What happens if you don’t write a will? In short, a mess. In the event of your demise without a will, your assets will be frozen. That means no one can deal with your accounts, properties, and other assets. Your estate will be distributed according to the Distribution Act 1958 (and amendments thereto). Your family members will find themselves needing to apply for Letters of Administration, which is, a court order vesting someone with the right to administer the estate of a person who has died without a will (this is also called dying intestate).
This is a cumbersome process and sometimes requires guarantors (also called “sureties”). You would have no control over who is ultimately appointed. There could be difficulties finding such persons to step forward or with the necessary financial means to do so. So not only does the family have to cope with the emotional aspects of bereavement, they now have to worry about all the procedural hurdles as well.
It is much easier to extract Grant of Probate
So as you can see, there are some very clear advantages in making sure that you have a valid will in place. It is cheaper to extract grant of probate (meaning, there is a will) than it is to extract Letters of Administration (where there is no will). It is also faster. No guarantors are required for probate.
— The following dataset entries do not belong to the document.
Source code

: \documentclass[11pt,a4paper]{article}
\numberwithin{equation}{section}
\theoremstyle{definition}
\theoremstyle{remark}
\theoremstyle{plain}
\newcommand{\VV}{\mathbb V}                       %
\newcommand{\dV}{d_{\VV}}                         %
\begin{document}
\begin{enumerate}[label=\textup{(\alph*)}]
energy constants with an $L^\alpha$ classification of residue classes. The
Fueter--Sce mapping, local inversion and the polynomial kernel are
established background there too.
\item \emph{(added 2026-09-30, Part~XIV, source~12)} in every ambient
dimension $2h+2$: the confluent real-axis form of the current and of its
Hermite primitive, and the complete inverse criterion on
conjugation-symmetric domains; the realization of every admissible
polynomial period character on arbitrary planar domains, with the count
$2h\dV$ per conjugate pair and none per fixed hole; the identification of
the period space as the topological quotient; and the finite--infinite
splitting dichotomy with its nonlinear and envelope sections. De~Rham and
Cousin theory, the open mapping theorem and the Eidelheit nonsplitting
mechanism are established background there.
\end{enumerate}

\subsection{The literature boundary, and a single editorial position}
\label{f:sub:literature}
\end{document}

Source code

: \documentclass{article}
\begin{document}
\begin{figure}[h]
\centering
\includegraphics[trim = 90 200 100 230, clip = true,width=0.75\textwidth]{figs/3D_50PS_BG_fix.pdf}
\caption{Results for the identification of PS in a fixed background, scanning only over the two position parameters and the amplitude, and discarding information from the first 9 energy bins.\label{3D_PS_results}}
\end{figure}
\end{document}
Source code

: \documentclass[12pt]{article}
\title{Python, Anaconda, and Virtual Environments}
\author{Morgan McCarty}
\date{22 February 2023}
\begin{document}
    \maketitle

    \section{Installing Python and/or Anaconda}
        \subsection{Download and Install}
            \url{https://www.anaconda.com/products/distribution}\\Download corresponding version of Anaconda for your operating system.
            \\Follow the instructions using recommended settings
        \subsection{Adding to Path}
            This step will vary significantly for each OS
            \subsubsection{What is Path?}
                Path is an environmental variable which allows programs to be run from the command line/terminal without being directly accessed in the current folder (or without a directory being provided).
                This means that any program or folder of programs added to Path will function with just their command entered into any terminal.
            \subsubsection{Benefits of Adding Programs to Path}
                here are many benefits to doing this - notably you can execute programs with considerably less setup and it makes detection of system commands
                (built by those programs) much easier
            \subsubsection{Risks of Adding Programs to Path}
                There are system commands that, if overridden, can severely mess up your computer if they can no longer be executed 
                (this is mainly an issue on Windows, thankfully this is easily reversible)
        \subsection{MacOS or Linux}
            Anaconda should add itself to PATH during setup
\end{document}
You also get to choose and specify clearly who will administer the estate and who should be the rightful guardian of children if any. You can also provide for your beneficiaries in a very specific way and know that your wishes will be carried out. It also serves to avoid bickering and squabbles amongst family members which as we know, can be very damaging. As we have seen all too often, even families can fight bitterly, when money is involved.
Here are some easy tips to help you get started (just note that this applies to non-Muslims only, as Muslim testamentary matters are governed by different laws and procedures).
Easy Guide to Write your Will
1. List your assets
Here’s a tip to get started. First, list out your assets. Include details of bank accounts, properties, businesses, vehicles, jewellery, antiques or other valuables, investments such as shares or other instruments. Note whether these are held in your name or jointly with a spouse or family member. While you are at it, you might as well gather all the supporting documents and place them together in an easy-to-retrieve file or folder.
2. Appoint Executor(s)
Once you have done this, think about who you will name as an Executor in your will. There could be more than 1, you can appoint up to 4. It is best to have more than 1 in fact, so that if that Executor dies or is unwilling to act, there is another. It is important to discuss first, with the person you have chosen. Don’t assume he/she is willing to act. You want to be sure that the person you have chosen is going to do the job properly. You could also appoint a trust corporation instead of a natural person, as the Executor.
3. Who is the beneficiaries
Now, let’s talk about your beneficiaries. This would normally be your immediate family, but it may not necessarily be so depending on circumstances. You are actually free to choose who, or which entity, you wish to leave your assets to. Some people have willed all their assets to charitable or non-profitable organisations, as their children are grown up and have acquired their own wealth. For most folk however, we would want to leave our assets to our family.
4. Signed with two witnesses
Finally, some procedural steps to bear in mind. The will must be signed in the presence of two witnesses, who must also sign it. There are certain rules governing this. The two witnesses cannot be beneficiaries (or spouses of beneficiaries). Next, the will needs to be kept in a safe place. However, not so safe to the point where the beneficiaries cannot find it! There will be no point at all to the exercise if no one can locate the physical will once you have passed on. Make sure you tell your beneficiaries where the will is located.
Should you consider the service of Professional Will Writer
A last point to think about – while there is no provision under statute that invalidates a will, it is best to use the services of a professional will-writing service such as Rockwills, or a legal firm specializing in probate matters. You would not want to save a few ringgit on something this important, at the expense of a valid and workable will. Will-writing is really not something you should try to DIY.
For those who have yet to take the all-important step, make it your personal goal to get started on this process right away. It will give you peace of mind that when it is time, you would not have left any loose ends untied, and comforting the knowledge that your family and loved ones will be taken care of.